In further good news for oil, China reported zero new Covid-19 cases this week after clamping down on several local outbreaks. As the world’s largest oil importer, China is a weathervane for oil prices, and this week, the weathervane is pointing towards more oil demand.
A weaker U.S. dollar contributed to the positive sentiment as it is usually conducive to stronger oil demand, as did reports of higher refinery throughputs in India in July. These rose by close to 10 percent on the year and were accompanied by an increase in fuel demand in the country by the most since April.
This slew of bullish news for oil might lead to a change in the behavior of large oil traders such as hedge funds, which have continued selling oil futures for seven of the last nine weeks now, according to the latest weekly column on oil buying and selling by Reuters’ John Kemp.
Last week hedge funds and other institutional traders sold the equivalent of some 25 million barrels of Brent and 9 million barrels of West Texas Intermediate. Reuters’ market analyst noted that most of the sales were profit-taking, but about 12 million barrels were “new bearish short-selling” in anticipation of weaker fundamentals for oil in the second quarter. Since June 15, traders have sold a total 253 million barrels of oil.
The second-half outlook for oil demand remains mired in uncertainty. Despite rising levels of vaccination in Europe and the United States, analyst expectations about the lifting of all travel restrictions appear to be guarded. Per Reuters’ Kemp, most governments will likely also take the guarded path and not rush into lifting restrictions on international movement until there is a fair degree of certainty that the spread of the coronavirus is under control.
When this degree of certainty will be achieved remains to be seen as reports begin to come in about rising numbers of breakthrough Covid-19 infections in vaccinated people. The addition of booster shots is one possible solution, but availability may be limited in most parts of the world.
On the flip side, as a growing number of U.S. companies are beginning to mandate vaccines for their employees, some analysts expect a strong rebound in work-related travel in the fall.
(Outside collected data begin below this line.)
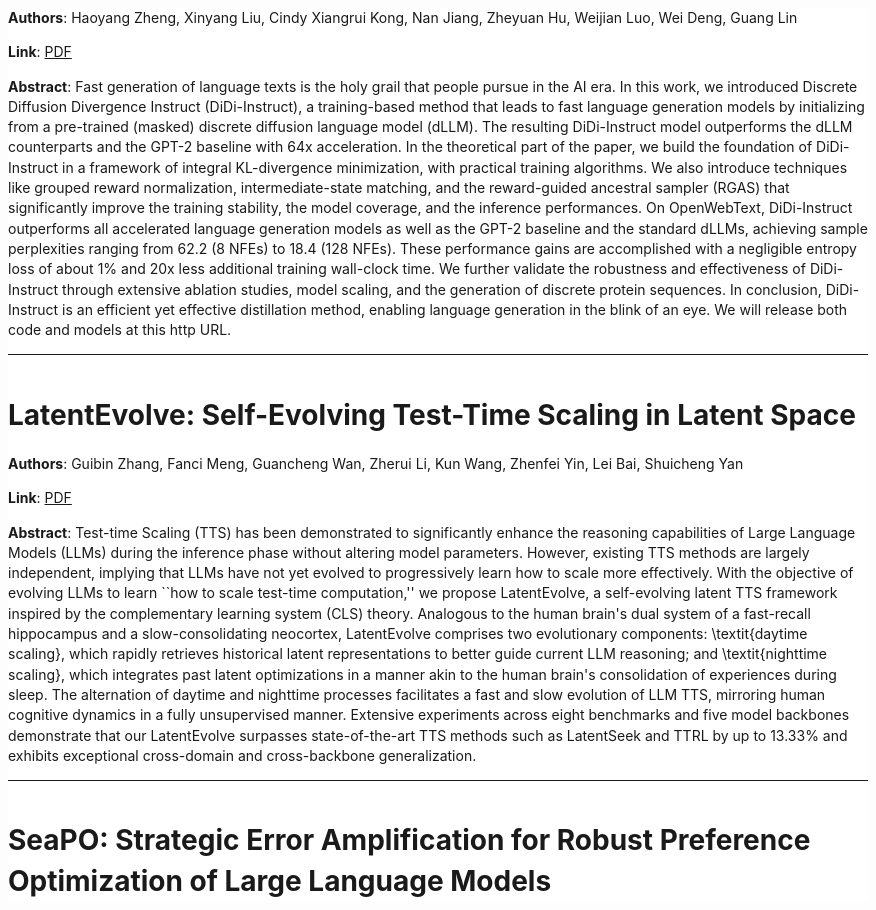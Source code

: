 **Authors**: Haoyang Zheng, Xinyang Liu, Cindy Xiangrui Kong, Nan Jiang, Zheyuan Hu, Weijian Luo, Wei Deng, Guang Lin  

**Link**: [PDF](https://arxiv.org/pdf/2509.25035)  

**Abstract**: Fast generation of language texts is the holy grail that people pursue in the AI era. In this work, we introduced Discrete Diffusion Divergence Instruct (DiDi-Instruct), a training-based method that leads to fast language generation models by initializing from a pre-trained (masked) discrete diffusion language model (dLLM). The resulting DiDi-Instruct model outperforms the dLLM counterparts and the GPT-2 baseline with 64x acceleration. In the theoretical part of the paper, we build the foundation of DiDi-Instruct in a framework of integral KL-divergence minimization, with practical training algorithms. We also introduce techniques like grouped reward normalization, intermediate-state matching, and the reward-guided ancestral sampler (RGAS) that significantly improve the training stability, the model coverage, and the inference performances. On OpenWebText, DiDi-Instruct outperforms all accelerated language generation models as well as the GPT-2 baseline and the standard dLLMs, achieving sample perplexities ranging from 62.2 (8 NFEs) to 18.4 (128 NFEs). These performance gains are accomplished with a negligible entropy loss of about 1% and 20x less additional training wall-clock time. We further validate the robustness and effectiveness of DiDi-Instruct through extensive ablation studies, model scaling, and the generation of discrete protein sequences. In conclusion, DiDi-Instruct is an efficient yet effective distillation method, enabling language generation in the blink of an eye. We will release both code and models at this http URL. 

---
# LatentEvolve: Self-Evolving Test-Time Scaling in Latent Space 

**Authors**: Guibin Zhang, Fanci Meng, Guancheng Wan, Zherui Li, Kun Wang, Zhenfei Yin, Lei Bai, Shuicheng Yan  

**Link**: [PDF](https://arxiv.org/pdf/2509.24771)  

**Abstract**: Test-time Scaling (TTS) has been demonstrated to significantly enhance the reasoning capabilities of Large Language Models (LLMs) during the inference phase without altering model parameters. However, existing TTS methods are largely independent, implying that LLMs have not yet evolved to progressively learn how to scale more effectively. With the objective of evolving LLMs to learn ``how to scale test-time computation,'' we propose LatentEvolve, a self-evolving latent TTS framework inspired by the complementary learning system (CLS) theory. Analogous to the human brain's dual system of a fast-recall hippocampus and a slow-consolidating neocortex, LatentEvolve comprises two evolutionary components: \textit{daytime scaling}, which rapidly retrieves historical latent representations to better guide current LLM reasoning; and \textit{nighttime scaling}, which integrates past latent optimizations in a manner akin to the human brain's consolidation of experiences during sleep. The alternation of daytime and nighttime processes facilitates a fast and slow evolution of LLM TTS, mirroring human cognitive dynamics in a fully unsupervised manner. Extensive experiments across eight benchmarks and five model backbones demonstrate that our LatentEvolve surpasses state-of-the-art TTS methods such as LatentSeek and TTRL by up to $13.33\%$ and exhibits exceptional cross-domain and cross-backbone generalization. 

---
# SeaPO: Strategic Error Amplification for Robust Preference Optimization of Large Language Models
“With many corporations and government agencies likely to enforce vaccine mandates, return to office travel should dramatically pick up in the fall,” OANDA analyst Edward Moya told Reuters this week.
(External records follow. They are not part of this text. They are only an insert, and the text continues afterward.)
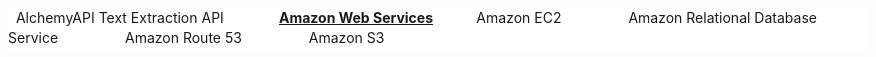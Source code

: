 <td width="50" align="center">&nbsp;</td>
<td align="left">AlchemyAPI Text Extraction API</td>
<td width="50" align="center">&nbsp;</td>
<td width="50" align="center"><a title="Swagger" href="http://theapistack.com/data/alchemyapi/alchemyapi-text-extraction-api-swagger.json" target="_blank"><img src="https://s3.amazonaws.com/kinlane-productions/bw-icons/bw-swagger-round.png" alt="" width="25" /></a></td>
<td width="50" align="center">&nbsp;</td>
<td width="50" align="center">&nbsp;</td>
<td width="50" align="center">&nbsp;</td>
<td width="50" align="center">&nbsp;</td>
<td width="50" align="center">&nbsp;</td>
</tr>
<tr>
<td width="50" align="center"><a id="home-logo-link-136" href="http://aws.amazon.com/"><img src="http://kinlane-productions.s3.amazonaws.com/api-evangelist-site/company/aws-logo.png" alt="" width="70" align="left" /></a></td>
<td align="left"><a id="home-name-link-136" href="http://aws.amazon.com/"><strong>Amazon Web Services</strong></a></td>
<td width="50" align="center"><a id="home-icon-136" title="Website" href="http://aws.amazon.com/" target="_blank"><img id="home-icon-img-136" src="https://s3.amazonaws.com/kinlane-productions/bw-icons/bw-home-icon.jpeg" alt="" width="18" align="center" /></a></td>
<td width="50" align="center"><a id="blog-icon-136" title="Blog" href="http://aws.amazon.com/blogs/aws/" target="_blank"><img id="blog-icon-img-136" src="https://s3.amazonaws.com/kinlane-productions/bw-icons/bw-blog-icon.png" alt="" width="18" align="center" /></a></td>
<td width="50" align="center"><a id="blogrss-icon-136" title="Blog RSS" href="http://feeds.feedburner.com/AmazonWebServicesBlog" target="_blank"><img id="blogrss-icon-img-136" src="https://s3.amazonaws.com/kinlane-productions/bw-icons/bw-rss-icon.png" alt="" width="18" align="center" /></a></td>
<td width="50" align="center"><a id="twitter-icon-136" title="Twitter" href="https://twitter.com/awscloud" target="_blank"><img id="twitter-icon-img-136" src="https://s3.amazonaws.com/kinlane-productions/bw-icons/bw-twitter-icon.png" alt="" width="23" align="center" /></a></td>
<td width="50" align="center"><a id="github-icon-136" title="Github" href="https://github.com/amazonwebservices" target="_blank"><img id="github-icon-img-136" src="https://s3.amazonaws.com/kinlane-productions/bw-icons/bw-github-icon.png" alt="" width="25" align="center" /></a></td>
<td width="50" align="center"><a id="apisjson-icon-136" title="APIs.json" href="http://theapistack.com/data/altos-data-geeks/apis.json" target="_blank"><img id="apisjson-icon-img-136" src="https://s3.amazonaws.com/kinlane-productions/bw-icons/bw-api-a.png" alt="" width="25" align="center" /></a></td>
<td width="50" align="center">&nbsp;</td>
</tr>
<tr>
<td width="50" align="center">&nbsp;</td>
<td align="left">Amazon EC2</td>
<td width="50" align="center">&nbsp;</td>
<td width="50" align="center">&nbsp;</td>
<td width="50" align="center">&nbsp;</td>
<td width="50" align="center">&nbsp;</td>
<td width="50" align="center">&nbsp;</td>
<td width="50" align="center">&nbsp;</td>
<td width="50" align="center">&nbsp;</td>
</tr>
<tr>
<td width="50" align="center">&nbsp;</td>
<td align="left">Amazon Relational Database Service</td>
<td width="50" align="center">&nbsp;</td>
<td width="50" align="center">&nbsp;</td>
<td width="50" align="center">&nbsp;</td>
<td width="50" align="center">&nbsp;</td>
<td width="50" align="center">&nbsp;</td>
<td width="50" align="center">&nbsp;</td>
<td width="50" align="center">&nbsp;</td>
</tr>
<tr>
<td width="50" align="center">&nbsp;</td>
<td align="left">Amazon Route 53</td>
<td width="50" align="center">&nbsp;</td>
<td width="50" align="center">&nbsp;</td>
<td width="50" align="center">&nbsp;</td>
<td width="50" align="center">&nbsp;</td>
<td width="50" align="center">&nbsp;</td>
<td width="50" align="center">&nbsp;</td>
<td width="50" align="center">&nbsp;</td>
</tr>
<tr>
<td width="50" align="center">&nbsp;</td>
<td align="left">Amazon S3</td>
Meanwhile, many will be watching this week’s Fed meeting, which could produce updates on the central bank’s plans to start winding down its stimulus program.
“While the virus remains a threat to the short-term demand outlook, despite signs of an improving situation in China, this week’s Jackson Hole summit may give the market some ideas about the timing of tapering,” Saxo Bank said in a market commentary on Monday.
Recent comments from senior Fed officials that tapering needs to start sooner rather than later because the economy is growing strongly have contributed to oil’s decline. This means that any news to the effect of tapering likely to happen later rather than sooner would be bullish for prices. The chance of this has recently increased with the number of Covid-19 infections.